Dwelling coverage - insurance companies insure for replacement cost, not market value, of your house (and not the land). Ask your agent to walk you through the program they use to calculate replacement cost. Make sure all the information in the program (e.g. square feet of rooms, number of bathroom, construction) is correct. Replacement cost coverage for your contents is generally 60% of the dwelling coverage. That number can be increased for a premium.

Flood coverage - It looks like you have a good understanding of it. I can’t remember if the dwelling coverage is replacement or depreciated. Ask your agent.

Auto Physical Damage - if you have older cars, talk to your agent about dropping collision. I really wouldn’t drop comprehensive because it’s inexpensive and covers a myriad of losses (some fool slicing your tires, hail damage - non-collision types of losses). I also wouldn’t consider a comprehensive deductible more than $100. Ask your agent to quote you $100 and $250 deductibles and you’ll see why. The difference is minimal. Auto physical damage is based on market value of the car at the time and place of loss. Your car is always worth less than you think it is in case of a total loss. That’s why it’s important to purchase Gap insurance if you have a loan on a new car.

Liability. Liability is the most important part of any insurance policy. It protects you in case of a situation in which you are legally liable for a loss to property or person.
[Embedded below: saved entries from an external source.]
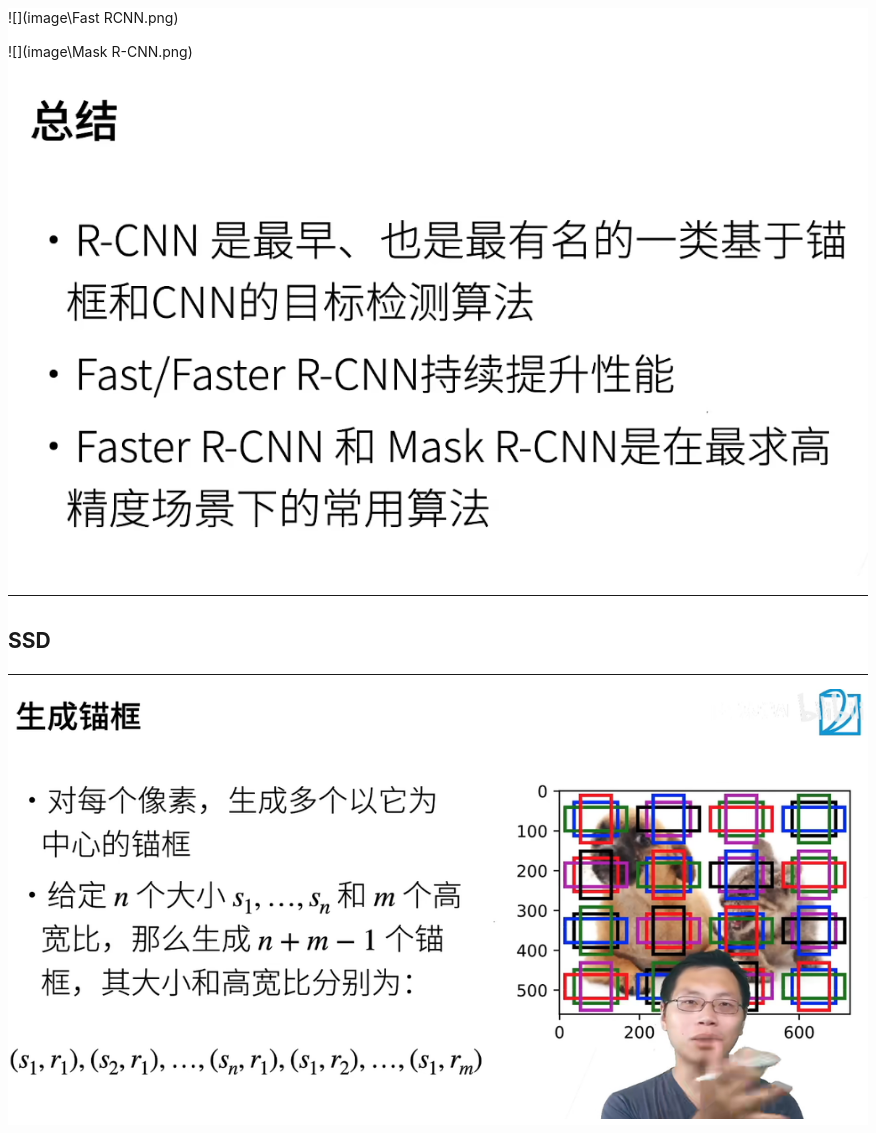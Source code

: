 ![](image\Fast RCNN.png)

![](image\Mask R-CNN.png)

![](image\物体检测识别总结.png)

----

## SSD

---

![](image\生成锚框.png)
On the auto policy, the people who go for the state minimum on their car insurance find out that it’s just not enough coverage in case of an accident. You can be successfully sued for any damages over and above your liability limits. You have liability coverage under your homeowner’s policy to protect you in case someone is hurt on your property. It’s just not worth risking your financial future to save a few dollars. Liability is the cheapest part of your auto policy if you have a good claims and driving record. I’d rather you drop comp and collision and raise your liability limits if you have to make a decision based on cost. The absolute minimum you should have on your auto liability is 300/500/100 and $300,000 on your homeowner's policy. You should also have MedPay and PIP to cover you and passengers in your car in case of an accident regardless of fault. MedPay is really cheap.
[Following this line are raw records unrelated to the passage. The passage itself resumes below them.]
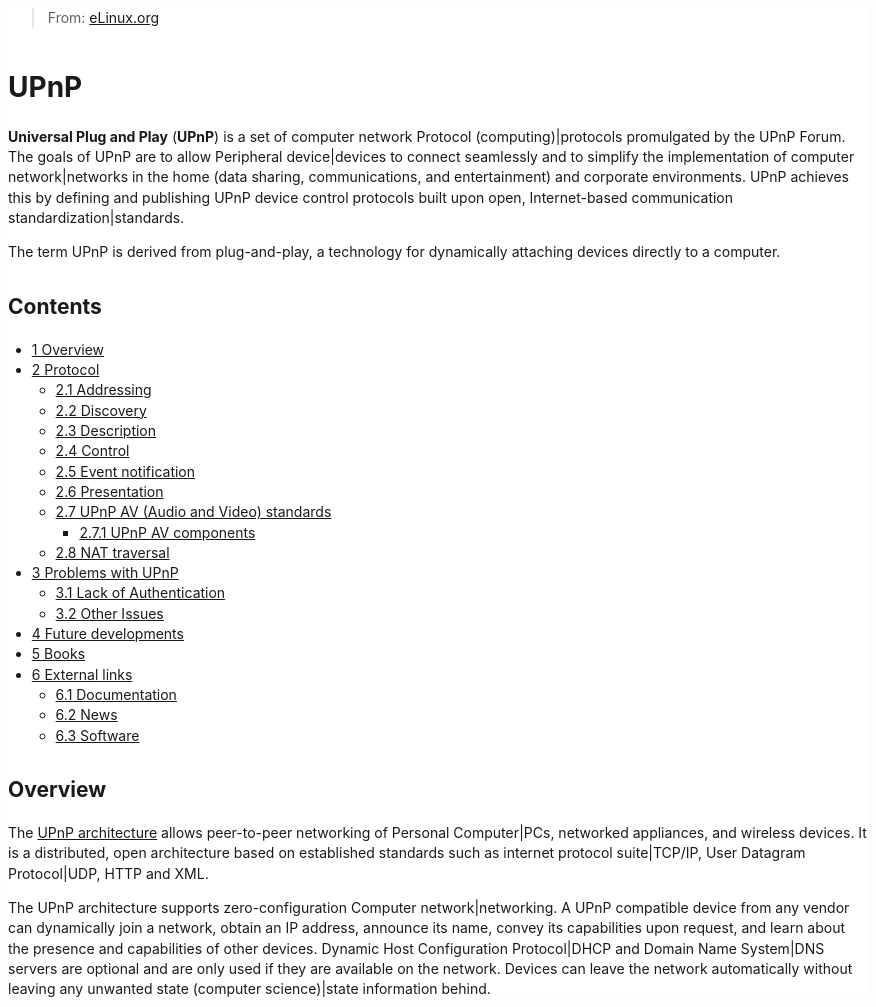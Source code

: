 > From: [eLinux.org](http://eLinux.org/UPnP "http://eLinux.org/UPnP")


# UPnP



**Universal Plug and Play** (**UPnP**) is a set of computer network
Protocol (computing)|protocols promulgated by the UPnP Forum. The goals
of UPnP are to allow Peripheral device|devices to connect seamlessly and
to simplify the implementation of computer network|networks in the home
(data sharing, communications, and entertainment) and corporate
environments. UPnP achieves this by defining and publishing UPnP device
control protocols built upon open, Internet-based communication
standardization|standards.

The term UPnP is derived from plug-and-play, a technology for
dynamically attaching devices directly to a computer.

## Contents

-   [1 Overview](#overview)
-   [2 Protocol](#protocol)
    -   [2.1 Addressing](#addressing)
    -   [2.2 Discovery](#discovery)
    -   [2.3 Description](#description)
    -   [2.4 Control](#control)
    -   [2.5 Event notification](#event-notification)
    -   [2.6 Presentation](#presentation)
    -   [2.7 UPnP AV (Audio and Video)
        standards](#upnp-av-audio-and-video-standards)
        -   [2.7.1 UPnP AV components](#upnp-av-components)
    -   [2.8 NAT traversal](#nat-traversal)
-   [3 Problems with UPnP](#problems-with-upnp)
    -   [3.1 Lack of Authentication](#lack-of-authentication)
    -   [3.2 Other Issues](#other-issues)
-   [4 Future developments](#future-developments)
-   [5 Books](#books)
-   [6 External links](#external-links)
    -   [6.1 Documentation](#documentation)
    -   [6.2 News](#news)
    -   [6.3 Software](#software)

## Overview

The [UPnP architecture](http://www.upnp.org/resources/upnpresources.zip)
allows peer-to-peer networking of Personal Computer|PCs, networked
appliances, and wireless devices. It is a distributed, open architecture
based on established standards such as internet protocol suite|TCP/IP,
User Datagram Protocol|UDP, HTTP and XML.

The UPnP architecture supports zero-configuration Computer
network|networking. A UPnP compatible device from any vendor can
dynamically join a network, obtain an IP address, announce its name,
convey its capabilities upon request, and learn about the presence and
capabilities of other devices. Dynamic Host Configuration Protocol|DHCP
and Domain Name System|DNS servers are optional and are only used if
they are available on the network. Devices can leave the network
automatically without leaving any unwanted state (computer
science)|state information behind.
Umbrella. This is always a balancing act. The old rule of thumb was to have liability coverage three times your annual income. That’s pretty much out the window. It needs to be enough to protect you financially. The homeowner’s and auto liability are primary; the umbrella sits on top of them. If you have 300/500/100 on your auto and 300,000 on your homeowner’s plus a $1mil umbrella policy, you have $1.3mil coverage. The umbrella goes a bit further on giving your coverages not in your auto or homeowner’s policies so you need to have a clear understanding of what it does for you. One thing you might want to ask your agent is to see if you can have $1mil on the underlying coverages and that may give you enough of a comfort zone to drop the umbrella. Raising the underlying liability coverages is so inexpensive I’m surprised most people don’t do it. Again it depends on your claims and driving record.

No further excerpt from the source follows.